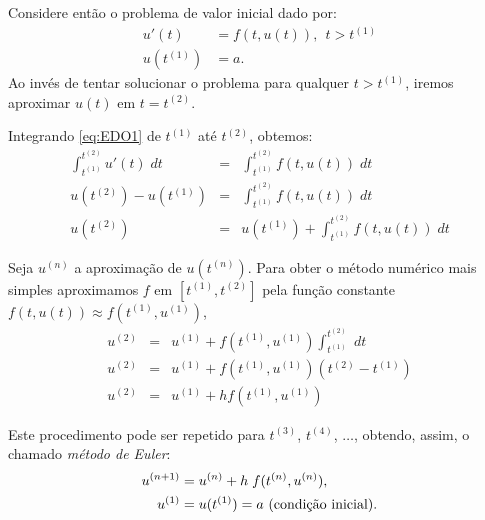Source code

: Considere então o problema de valor inicial dado por:
\begin{equation}\label{eq:EDO1}
  \begin{split}
    u'(t)  &= f(t,u(t)),~~t>t^{(1)} \\
    u(t^{(1)}) &= a.
  \end{split}
\end{equation}
Ao invés de tentar solucionar o problema para qualquer $t>t^{(1)}$, iremos aproximar $u(t)$ em $t=t^{(2)}$.

Integrando \eqref{eq:EDO1} de $t^{(1)}$ até $t^{(2)}$, obtemos:
\begin{eqnarray}
  \int_{t^{(1)}}^{t^{(2)}} u'(t) \;dt &=& \int_{t^{(1)}}^{t^{(2)}} f(t,u(t)) \; dt\\
  u(t^{(2)})-u(t^{(1)})               &=& \int_{t^{(1)}}^{t^{(2)}} f(t,u(t)) \; dt\\
  u(t^{(2)})                      &=& u(t^{(1)}) +  \int _{t^{(1)}}^{t^{(2)}} f(t,u(t)) \; dt
\end{eqnarray}

Seja $u^{(n)}$ a aproximação de $u(t^{(n)})$. Para obter o método numérico mais simples aproximamos $f$ em $[t^{(1)},t^{(2)}]$ pela função constante $f(t,u(t)) \approx  f(t^{(1)},u^{(1)})$,
\begin{eqnarray}
  u^{(2)} &=&  u^{(1)} +   f(t^{(1)},u^{(1)}) \int _{t^{(1)}}^{t^{(2)}}  \; dt \\
  u^{(2)} &=&  u^{(1)} +   f(t^{(1)},u^{(1)}) (t^{(2)}-t^{(1)}) \\
  u^{(2)} &=&  u^{(1)} + h f(t^{(1)},u^{(1)})
\end{eqnarray}

Este procedimento pode ser repetido para  $t^{(3)}$, $t^{(4)}$, $\ldots$, obtendo, assim, o chamado \emph{método de Euler}:
\begin{equation}\label{eq:euler}
  \begin{split}
    u^{(n+1)}&= u^{(n)} + h\;f(t^{(n)},u^{(n)}),\\
    u^{(1)}&=u(t^{(1)})=a~ \hbox{(condição inicial)}.
  \end{split}
\end{equation}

* WHAT IS BEING ASKED
Transcribe the records in full and exactly. Pictures stay out.

* REPLY
Source code

: Considere então o problema de valor inicial dado por:
\begin{equation}\label{eq:EDO1}
  \begin{split}
    u'(t)  &= f(t,u(t)),~~t>t^{(1)} \\
    u(t^{(1)}) &= a.
  \end{split}
\end{equation}
Ao invés de tentar solucionar o problema para qualquer $t>t^{(1)}$, iremos aproximar $u(t)$ em $t=t^{(2)}$.

Integrando \eqref{eq:EDO1} de $t^{(1)}$ até $t^{(2)}$, obtemos:
\begin{eqnarray}
  \int_{t^{(1)}}^{t^{(2)}} u'(t) \;dt &=& \int_{t^{(1)}}^{t^{(2)}} f(t,u(t)) \; dt\\
  u(t^{(2)})-u(t^{(1)})               &=& \int_{t^{(1)}}^{t^{(2)}} f(t,u(t)) \; dt\\
  u(t^{(2)})                      &=& u(t^{(1)}) +  \int _{t^{(1)}}^{t^{(2)}} f(t,u(t)) \; dt
\end{eqnarray}

Seja $u^{(n)}$ a aproximação de $u(t^{(n)})$. Para obter o método numérico mais simples aproximamos $f$ em $[t^{(1)},t^{(2)}]$ pela função constante $f(t,u(t)) \approx  f(t^{(1)},u^{(1)})$,
\begin{eqnarray}
  u^{(2)} &=&  u^{(1)} +   f(t^{(1)},u^{(1)}) \int _{t^{(1)}}^{t^{(2)}}  \; dt \\
  u^{(2)} &=&  u^{(1)} +   f(t^{(1)},u^{(1)}) (t^{(2)}-t^{(1)}) \\
  u^{(2)} &=&  u^{(1)} + h f(t^{(1)},u^{(1)})
\end{eqnarray}

Este procedimento pode ser repetido para  $t^{(3)}$, $t^{(4)}$, $\ldots$, obtendo, assim, o chamado \emph{método de Euler}:
\begin{equation}\label{eq:euler}
  \begin{split}
    u^{(n+1)}&= u^{(n)} + h\;f(t^{(n)},u^{(n)}),\\
    u^{(1)}&=u(t^{(1)})=a~ \hbox{(condição inicial)}.
  \end{split}
\end{equation}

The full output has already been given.